Por la tarde, decidí subir una imagen a Facebook: era un leopardo. Enseguida recibí likes de mis contactos y comentarios sobre cuán bonito era el animal o la foto en sí. Nadie se fijó en lo que estaba haciendo: se estaba lamiendo las heridas. Tal vez estas eran impercetibles –como las del alma– por la falta de sangre en la imagen, pero lo cierto es que llegué a esa foto buscando en Google literalmente “lamerse las heridas”. Aquella instantánea me inspiró y precisamente la subí porque era una forma de expresarme sin llamar la atención. Ahora lo cuento porque ese fue el punto de inflexión para una nueva etapa.
Tras unos días de descanso, empecé a moverme incansablemente aplicando a infinidad de procesos de selección. Me animó ver la cantidad de ofertas y oportunidades aun a pesar de estar cerrando el año. De prácticas, pero a fin de cuentas, oportunidades. También puse al día mi perfil de Linkedin que, por cierto, últimamente está inundado de comentarios de personas que, como yo, buscan una oportunidad. El problema es que muchos de ellos mendigan un puesto de trabajo –les llaman “plañideros”– y creo que, además de dar una mala imagen, no es la manera de atraer un trabajo de calidad. Ciertamente, este ambiente de angustia generalizada por la precariedad del mercado laboral en España no me era ajena, pero decidí no contagiarme y mirar al futuro con valentía, que no optimismo, porque no quería ilusionarme y volverme a desengañar.
Entonces ocurrió: mi suerte cambió y de repente empezaron a llamarme de varios sitios a la vez.

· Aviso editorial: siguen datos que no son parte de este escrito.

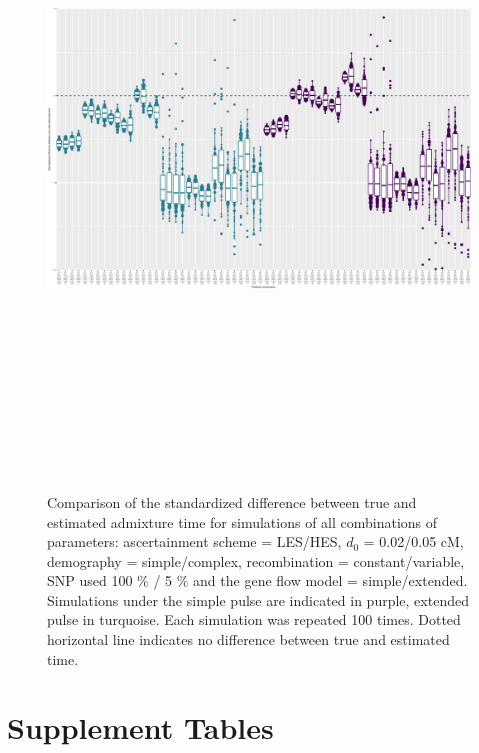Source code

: \documentclass[11pt]{article}
\begin{document}
\begin{figure}
\centering
\includegraphics[width=16cm,height=18cm,keepaspectratio]{ATE_Revisions_files/figure-latex/figS2_updated-1.pdf}
\caption{\label{fig:figS2_2} Comparison of the standardized difference between true and estimated admixture time for simulations of all combinations of parameters: ascertainment scheme = LES/HES,  $d_{0}$ = 0.02/0.05 cM, demography = simple/complex, recombination = constant/variable, SNP used 100 \% / 5 \% and the gene flow model = simple/extended. Simulations under the simple pulse are indicated in purple, extended pulse in turquoise. Each simulation was repeated 100 times. Dotted horizontal line indicates no difference between true and estimated time.}
\end{figure}



\section{Supplement Tables}
\end{document}
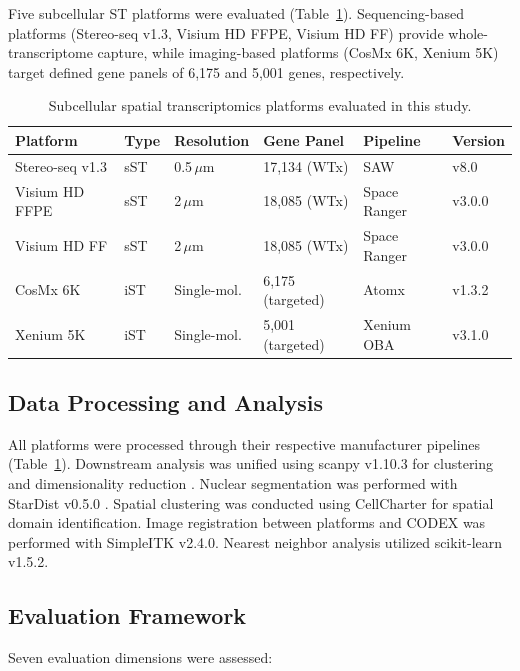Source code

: \documentclass[11pt]{article}
\begin{document}
Five subcellular ST platforms were evaluated (Table~\ref{tab:platforms}). Sequencing-based platforms (Stereo-seq v1.3, Visium HD FFPE, Visium HD FF) provide whole-transcriptome capture, while imaging-based platforms (CosMx 6K, Xenium 5K) target defined gene panels of 6,175 and 5,001 genes, respectively.

\begin{table}[ht]
\centering
\caption{Subcellular spatial transcriptomics platforms evaluated in this study.}
\label{tab:platforms}
\begin{tabular}{@{}llllll@{}}
\toprule
Platform & Type & Resolution & Gene Panel & Pipeline & Version \\
\midrule
Stereo-seq v1.3 & sST & 0.5\,$\mu$m & 17,134 (WTx) & SAW & v8.0 \\
Visium HD FFPE & sST & 2\,$\mu$m & 18,085 (WTx) & Space Ranger & v3.0.0 \\
Visium HD FF & sST & 2\,$\mu$m & 18,085 (WTx) & Space Ranger & v3.0.0 \\
CosMx 6K & iST & Single-mol. & 6,175 (targeted) & Atomx & v1.3.2 \\
Xenium 5K & iST & Single-mol. & 5,001 (targeted) & Xenium OBA & v3.1.0 \\
\bottomrule
\end{tabular}
\end{table}

\subsection{Data Processing and Analysis}

All platforms were processed through their respective manufacturer pipelines (Table~\ref{tab:platforms}). Downstream analysis was unified using scanpy v1.10.3 for clustering and dimensionality reduction \citep{wolf2018scanpy}. Nuclear segmentation was performed with StarDist v0.5.0 \citep{schmidt2018cell}. Spatial clustering was conducted using CellCharter for spatial domain identification. Image registration between platforms and CODEX was performed with SimpleITK v2.4.0. Nearest neighbor analysis utilized scikit-learn v1.5.2.

\subsection{Evaluation Framework}

Seven evaluation dimensions were assessed:
\end{document}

Por lo menos conté diez procesos en apenas dos semanas, lo que significaba que la racha en dique seco se había roto y tal vez el estar 100% disponible –y no trabajando como ingeniero– había propiciado que las compañías por fin me llamaran. Esto me confirmaba que había hecho bien en atreverme a volar solo.
Y finalmente –porque todo ese esfuerzo no hubiera sido lo mismo sin un resultado– en unos días me incorporo a la que, espero, será mi nueva casa por muchos años. En el sector que he estudiado y con muchas señales positivas que están haciendo que me crea, por fin, que puede haber un final feliz. Trabajo es trabajo, vamos a ver. Y como en toda empresa, habrá sus flecos y sus cosillas. Pero conseguir la tan ansiada estabilidad y haber logrado salir de mi pesadilla anterior será una de las victorias personales que mejor atesoraré en mi proyecto vital. Ojalá sea así.